You see this in old professors who refuse to use the computer because they would rather use the “old reliable” typewriter. You see this in middle-aged persons who do not want to try any new sport or hobby because they claim that they’re starting too late and they would never learned quickly enough to be good at it. When you see grumpy old men complain, you say to yourself, “Just leave them alone. They’re too old to change”.
On face value, there might be some truth to this statement. For instance, an old person suffering arthritis would no longer be able to learn martial arts or gymnastics. A person who is losing his hearing might no longer be able to learn music. A person who has a weak heart is no longer able to learn rigorous sports like basketball or football. All these are examples of limitations that give support to the idea that “old dogs” can no longer learn anything new because they have passed their prime.
It’s never to late to learn
A closer look at these factors will reveal that these considerations have nothing to do with age at all. These limitations are couched on conditions of the body and the mind. Being old has nothing to do with one’s ability to learn. The reason why old people sometimes fail to learn is because they harbor the attitude that they never will. Stubbornness is a state of mind and not a limitation based on actual facts.
Even young people can be stubborn and they will never learn anything if they do not desire it. This is the psychological aspect of the problem. On the other hand, there can also be physical limitations that hinder people from learning new things. To have weak joints or a faulty heart will definitely limit a person’s choices on what additional skills he would want to acquire.
In any case, although age is naturally linked to physical and mental decline, this link is not absolute. There are healthy 60-year old who continue to play sports as if they were in their 20’s. On the other end of the spectrum, there are 20-year olds who are too sick to even leave their homes. At this point, it becomes clear that the failure to learn is never about age but on conditions that affect one’s ability to learn.
One cripples himself or is crippled from the learning process because of some natural or artificial limitation whether real or merely perceived. A person will not learn if he is afraid to. A person will not learn if he anticipates failure even before attempting to succeed. These conditions bring about an inability or unwillingness to learn new things and this is what prevents people from improving themselves in a certain aspect.
With this in mind, it would be more accurate to rephrase the “old dog” metaphor into the following:
1) You can’t teach a disabled dog new tricks; or
2) You can’t teach a stubborn dog new tricks; or
3) You can’t teach a cowardly dog new tricks.

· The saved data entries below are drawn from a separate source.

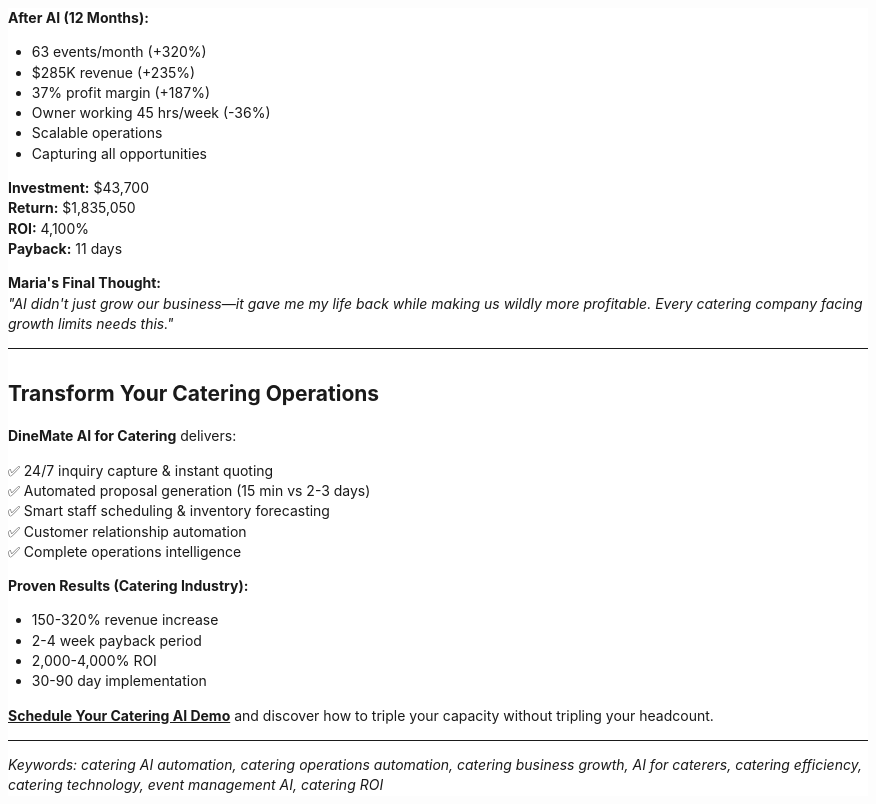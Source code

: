 **After AI (12 Months):**
- 63 events/month (+320%)
- $285K revenue (+235%)
- 37% profit margin (+187%)
- Owner working 45 hrs/week (-36%)
- Scalable operations
- Capturing all opportunities

**Investment:** $43,700  
**Return:** $1,835,050  
**ROI:** 4,100%  
**Payback:** 11 days

**Maria's Final Thought:**  
*"AI didn't just grow our business—it gave me my life back while making us wildly more profitable. Every catering company facing growth limits needs this."*

</div>

---

## Transform Your Catering Operations

**DineMate AI for Catering** delivers:

✅ 24/7 inquiry capture & instant quoting  
✅ Automated proposal generation (15 min vs 2-3 days)  
✅ Smart staff scheduling & inventory forecasting  
✅ Customer relationship automation  
✅ Complete operations intelligence  

**Proven Results (Catering Industry):**
- 150-320% revenue increase
- 2-4 week payback period
- 2,000-4,000% ROI
- 30-90 day implementation

**[Schedule Your Catering AI Demo](/contact)** and discover how to triple your capacity without tripling your headcount.

---

*Keywords: catering AI automation, catering operations automation, catering business growth, AI for caterers, catering efficiency, catering technology, event management AI, catering ROI*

An old person is not trapped with who is or what he can do because of his age. He is trapped by conditions that come about because of his age. It is not uncommon to see people past their prime who continue to long for adventure and go skydiving or bungee-jumping to their doctors’ horror. It is not unusual to see women who learn to play sports or learn photography after they see their children go off to college.

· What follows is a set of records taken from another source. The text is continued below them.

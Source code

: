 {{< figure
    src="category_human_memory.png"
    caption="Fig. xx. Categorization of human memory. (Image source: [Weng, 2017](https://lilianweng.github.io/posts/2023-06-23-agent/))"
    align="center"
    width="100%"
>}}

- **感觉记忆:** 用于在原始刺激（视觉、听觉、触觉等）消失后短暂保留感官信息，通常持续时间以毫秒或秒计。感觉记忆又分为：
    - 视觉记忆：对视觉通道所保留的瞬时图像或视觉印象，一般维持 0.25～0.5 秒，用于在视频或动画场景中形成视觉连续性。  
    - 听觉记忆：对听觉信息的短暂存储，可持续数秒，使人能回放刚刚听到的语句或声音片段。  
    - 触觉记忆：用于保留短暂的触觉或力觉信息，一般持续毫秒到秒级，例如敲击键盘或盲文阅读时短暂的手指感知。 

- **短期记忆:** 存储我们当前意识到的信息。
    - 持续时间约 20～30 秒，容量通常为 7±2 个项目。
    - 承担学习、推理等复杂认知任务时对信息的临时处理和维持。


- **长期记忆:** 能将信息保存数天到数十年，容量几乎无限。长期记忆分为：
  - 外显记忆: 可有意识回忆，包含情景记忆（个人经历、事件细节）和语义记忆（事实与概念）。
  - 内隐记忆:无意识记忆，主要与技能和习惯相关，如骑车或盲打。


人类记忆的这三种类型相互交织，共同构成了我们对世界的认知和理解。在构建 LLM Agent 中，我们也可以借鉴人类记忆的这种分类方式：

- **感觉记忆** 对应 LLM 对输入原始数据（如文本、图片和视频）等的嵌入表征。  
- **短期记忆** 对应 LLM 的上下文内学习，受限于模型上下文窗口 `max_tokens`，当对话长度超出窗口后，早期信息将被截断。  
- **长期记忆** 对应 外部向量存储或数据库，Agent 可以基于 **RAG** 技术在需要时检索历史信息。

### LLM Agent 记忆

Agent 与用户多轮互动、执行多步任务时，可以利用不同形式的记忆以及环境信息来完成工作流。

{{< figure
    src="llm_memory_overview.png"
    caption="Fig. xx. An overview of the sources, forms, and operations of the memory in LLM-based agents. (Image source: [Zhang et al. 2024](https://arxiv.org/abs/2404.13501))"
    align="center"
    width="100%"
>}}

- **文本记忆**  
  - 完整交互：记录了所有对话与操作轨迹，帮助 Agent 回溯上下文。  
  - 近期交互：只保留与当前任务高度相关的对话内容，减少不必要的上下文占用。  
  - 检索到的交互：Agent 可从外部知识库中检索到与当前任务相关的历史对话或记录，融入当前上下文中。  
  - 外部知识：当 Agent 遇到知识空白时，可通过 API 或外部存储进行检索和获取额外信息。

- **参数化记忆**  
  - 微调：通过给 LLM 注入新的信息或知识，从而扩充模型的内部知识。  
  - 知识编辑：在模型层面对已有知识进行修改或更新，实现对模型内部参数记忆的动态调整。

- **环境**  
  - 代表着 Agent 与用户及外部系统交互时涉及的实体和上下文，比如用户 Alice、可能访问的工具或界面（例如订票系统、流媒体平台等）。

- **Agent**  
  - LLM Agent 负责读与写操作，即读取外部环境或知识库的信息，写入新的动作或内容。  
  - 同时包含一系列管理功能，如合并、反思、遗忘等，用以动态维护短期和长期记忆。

People have so much potential in them and it is they who decide whether or not they want to learn something new or not. Age is just a social construct – a number that we use to measure the number of years we have lived on this earth. You can either be affected by this number, sulk and feel miserable or you can stand up and live each day in a way that gives you chances to become better. There is no limit to learning if there is a continued desire for learning. Many professors continue to read about and discover new things up to the very end of their lives. People who love sports will continue to experiment and try new physical activities until they are no longer able to stand up on their own.
It’s a sad thing that many people in society believe in the “old dog” metaphor. Old people who try new things are often made fun of or discouraged by younger people. Our failure to encourage them is a large stumbling block that makes them want to stop trying. Oftentimes, they are not afraid of the learning itself but of losing face if ever they are not successful. In the midst of younger people, they feel that they should set an example and so they would rather sit down quietly rather than face the possibility of being ridiculed.
Once again, we see that these things have nothing to do with age. These examples are about how society perceives age and how they treat old people as if they are no longer of use. Many old people end up in nursing homes and are rarely visited because they are considered a waste of time and a burden. But little do know that these old people, in their time alone have learned so many new things on their own. We fail to recognize that for as long as a person lives, there will always be learning.
We always associate old people as persons who we can learn from but we sometimes forget that they are also persons who can learn… no matter how old these dogs may be.